I guess I sort of miss writing it all down.
There’s something about seeing my words on these pages from the past week that gives me a feeling inside I’m not sure how to describe. It’s like when Mom tells me I have to clean out my dresser drawers because they are such a jumbled mess
she doesn’t know which one is for socks and which one is for underwear or T-shirts. I hate the feeling of dread, which starts with me basically dragging myself into my room by force and dumping out the drawers on my bed. It feels like an impossible task—like I’ll never get everything folded neatly and put back into the dresser.
But then, little by little, it just happens—one T-shirt at a time—until finally, I slide the last drawer into place, and then I feel a big wave of relief in my chest. For the next few days at least, I try to keep the drawers as neat as possible. I become extra-diligent at folding things up when I put them on and don’t wear them, and I make sure to put everything back in the right drawer, tucked away just so. Having a clean dresser affects my whole room, too. It makes me not want to leave my clothes on the floor at night. I always try to put them in the hamper, or hang them back up.
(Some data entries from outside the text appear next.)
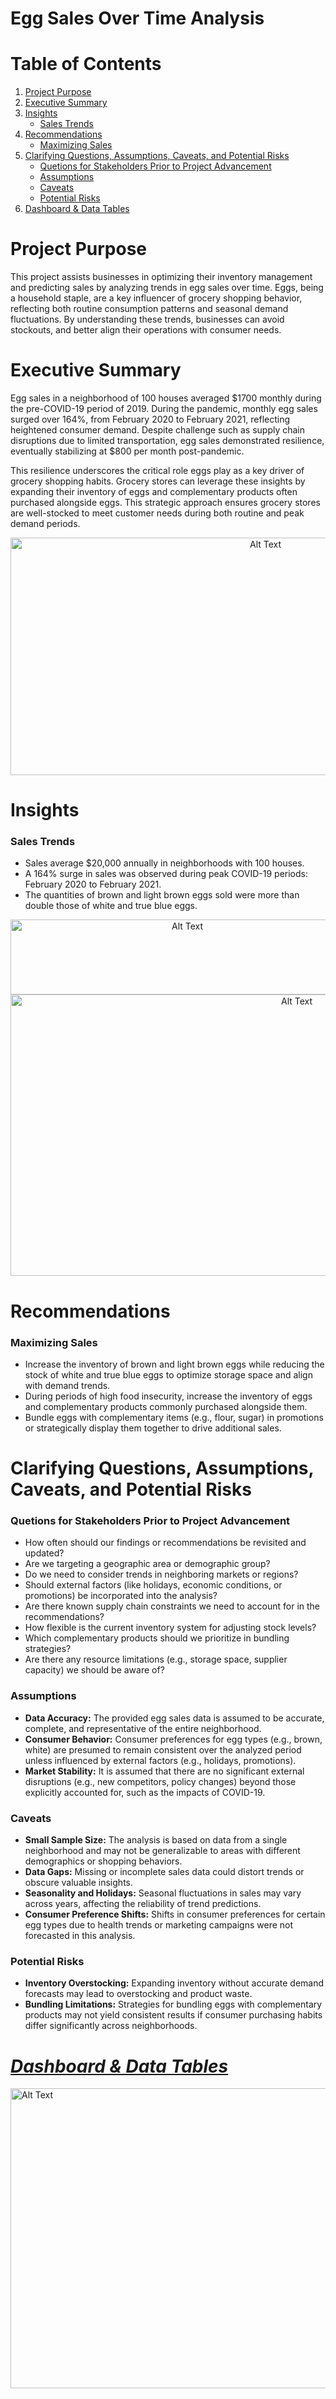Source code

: # Egg Sales Over Time Analysis
# Table of Contents
1. [Project Purpose](https://github.com/blackbunny07/Excel-Projects/blob/main/Egg%20Sales%20Over%20Time/README.md#project-purpose)
2. [Executive Summary](https://github.com/blackbunny07/Excel-Projects/blob/main/Egg%20Sales%20Over%20Time/README.md#executive-summary)
3. [Insights](https://github.com/blackbunny07/Excel-Projects/blob/main/Egg%20Sales%20Over%20Time/README.md#insights)
   - [Sales Trends](https://github.com/blackbunny07/Excel-Projects/blob/main/Egg%20Sales%20Over%20Time/README.md#sales-trends)
4. [Recommendations](https://github.com/blackbunny07/Excel-Projects/blob/main/Egg%20Sales%20Over%20Time/README.md#recommendations)
   - [Maximizing Sales](https://github.com/blackbunny07/Excel-Projects/blob/main/Egg%20Sales%20Over%20Time/README.md#maximizing-sales)
5. [Clarifying Questions, Assumptions, Caveats, and Potential Risks](https://github.com/blackbunny07/Excel-Projects/blob/main/Egg%20Sales%20Over%20Time/README.md#clarifying-questions-assumptions-caveats-and-potential-risks)
   - [Quetions for Stakeholders Prior to Project Advancement](https://github.com/blackbunny07/Excel-Projects/blob/main/Egg%20Sales%20Over%20Time/README.md#quetions-for-stakeholders-prior-to-project-advancement)
   - [Assumptions](https://github.com/blackbunny07/Excel-Projects/blob/main/Egg%20Sales%20Over%20Time/README.md#assumptions)
   - [Caveats](https://github.com/blackbunny07/Excel-Projects/blob/main/Egg%20Sales%20Over%20Time/README.md#caveats)
   - [Potential Risks](https://github.com/blackbunny07/Excel-Projects/blob/main/Egg%20Sales%20Over%20Time/README.md#potential-risks)
6. [Dashboard & Data Tables](https://1drv.ms/x/c/cb9295239b7c9138/Ed4uXIDXmV1NinHKojc7b2IBXMmIoX0AnvgUPL1bgk7eog?e=fzAjnH)
# Project Purpose
This project assists businesses in optimizing their inventory management and predicting sales by analyzing trends in egg sales over time. Eggs, being a household staple, are a key influencer of grocery shopping behavior, reflecting both routine consumption patterns and seasonal demand fluctuations. By understanding these trends, businesses can avoid stockouts, and better align their operations with consumer needs.
# Executive Summary
Egg sales in a neighborhood of 100 houses averaged $1700 monthly during the pre-COVID-19 period of 2019. During the pandemic, monthly egg sales surged over 164%, from February 2020 to February 2021, reflecting heightened consumer demand. Despite challenge such as supply chain disruptions due to limited transportation, egg sales demonstrated resilience, eventually stabilizing at $800 per month post-pandemic.

This resilience underscores the critical role eggs play as a key driver of grocery shopping habits. Grocery stores can leverage these insights by expanding their inventory of eggs and complementary products often purchased alongside eggs. This strategic approach ensures grocery stores are well-stocked to meet customer needs during both routine and peak demand periods.
<p align="center">
  <img src="https://github.com/user-attachments/assets/1fe5a41f-b63d-417b-a82d-eec1d99aec39" alt="Alt Text" width="800" height="380">
</p>

# Insights
### Sales Trends
- Sales average $20,000 annually in neighborhoods with 100 houses.
- A 164% surge in sales was observed during peak COVID-19 periods: February 2020 to February 2021.
- The quantities of brown and light brown eggs sold were more than double those of white and true blue eggs.

<p align="center">
  <img src="https://github.com/user-attachments/assets/b6a71636-602a-406b-a18d-a6204f4ed61b" alt="Alt Text" width="550" height="120">
  <img src="https://github.com/user-attachments/assets/b29da92a-487c-440c-968f-df9873bc1696" alt="Alt Text" width="900" height="450">
</p>

# Recommendations
### Maximizing Sales
- Increase the inventory of brown and light brown eggs while reducing the stock of white and true blue eggs to optimize storage space and align with demand trends.
- During periods of high food insecurity, increase the inventory of eggs and complementary products commonly purchased alongside them.
- Bundle eggs with complementary items (e.g., flour, sugar) in promotions or strategically display them together to drive additional sales.

# Clarifying Questions, Assumptions, Caveats, and Potential Risks
### Quetions for Stakeholders Prior to Project Advancement
- How often should our findings or recommendations be revisited and updated?
- Are we targeting a geographic area or demographic group?
- Do we need to consider trends in neighboring markets or regions?
- Should external factors (like holidays, economic conditions, or promotions) be incorporated into the analysis?
- Are there known supply chain constraints we need to account for in the recommendations?
- How flexible is the current inventory system for adjusting stock levels?
- Which complementary products should we prioritize in bundling strategies?
- Are there any resource limitations (e.g., storage space, supplier capacity) we should be aware of?
### Assumptions
- **Data Accuracy:** The provided egg sales data is assumed to be accurate, complete, and representative of the entire neighborhood.
- **Consumer Behavior:** Consumer preferences for egg types (e.g., brown, white) are presumed to remain consistent over the analyzed period unless influenced by external factors (e.g., holidays, promotions).
- **Market Stability:** It is assumed that there are no significant external disruptions (e.g., new competitors, policy changes) beyond those explicitly accounted for, such as the impacts of COVID-19.
### Caveats
- **Small Sample Size:** The analysis is based on data from a single neighborhood and may not be generalizable to areas with different demographics or shopping behaviors.
- **Data Gaps:** Missing or incomplete sales data could distort trends or obscure valuable insights.
- **Seasonality and Holidays:** Seasonal fluctuations in sales may vary across years, affecting the reliability of trend predictions.
- **Consumer Preference Shifts:** Shifts in consumer preferences for certain egg types due to health trends or marketing campaigns were not forecasted in this analysis.
### Potential Risks
- **Inventory Overstocking:** Expanding inventory without accurate demand forecasts may lead to overstocking and product waste.
- **Bundling Limitations:** Strategies for bundling eggs with complementary products may not yield consistent results if consumer purchasing habits differ significantly across neighborhoods.

# [*Dashboard & Data Tables*](https://1drv.ms/x/c/cb9295239b7c9138/Ed4uXIDXmV1NinHKojc7b2IBXMmIoX0AnvgUPL1bgk7eog?e=fzAjnH)
<img src="https://github.com/user-attachments/assets/c47b12f4-f63f-4f6c-b424-792eea9316bb" alt="Alt Text" width="1000" height="480">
I guess it sounds ridiculous, but I love that feeling I get in the morning when I open my eyes and everything is put away.
Of course, eventually, I get in a hurry, or I’m running late, or I can’t decide what to wear on the way out the door and change twelve times, and then I come home to an avalanche of stuff to deal with. If I don’t do it right away, the dresser gets messy again in a hurry—I just start shoving things wherever they’ll fit. But while it’s clean it seems I have all this space and
freedom in my room, like the bedroom itself is bigger and has more space and air.
It’s the same way with this food diary. Today was the last day of school, and I dragged home all the crap from my locker. I was unpacking my book bag in my room, and when I saw this diary, the first feeling I had was how glad I was that I didn’t have to write in it anymore. Still, I flipped it open and read over some of what I’d written, and all of a sudden, I felt this urge to write again—like somehow it would be sad if I just stopped. It’s only been a little more than a week and I’d already forgotten about telling Jill that her bun was too tight when we went to get yogurt, and it made me smile to remember that. I wonder what else I’ve forgotten because I didn’t write it down?
As I looked back on all the pages I’d written so far, it was like seeing clean dresser drawers in my brain, and my heart. It’s like I’ve taken this tangled mess of thoughts and feelings and things that happened and stuff people said and folded each one carefully into a little entry about what happened that day.
So I dug out a pen. The minute I was holding the pen in my hand, it felt impossible to write anything down. Then I saw the first blank for my weight, so I weighed myself and wrote that down. I’ve already typed all of my food into the app so far today. I decided to skip all that and just write what is going on today.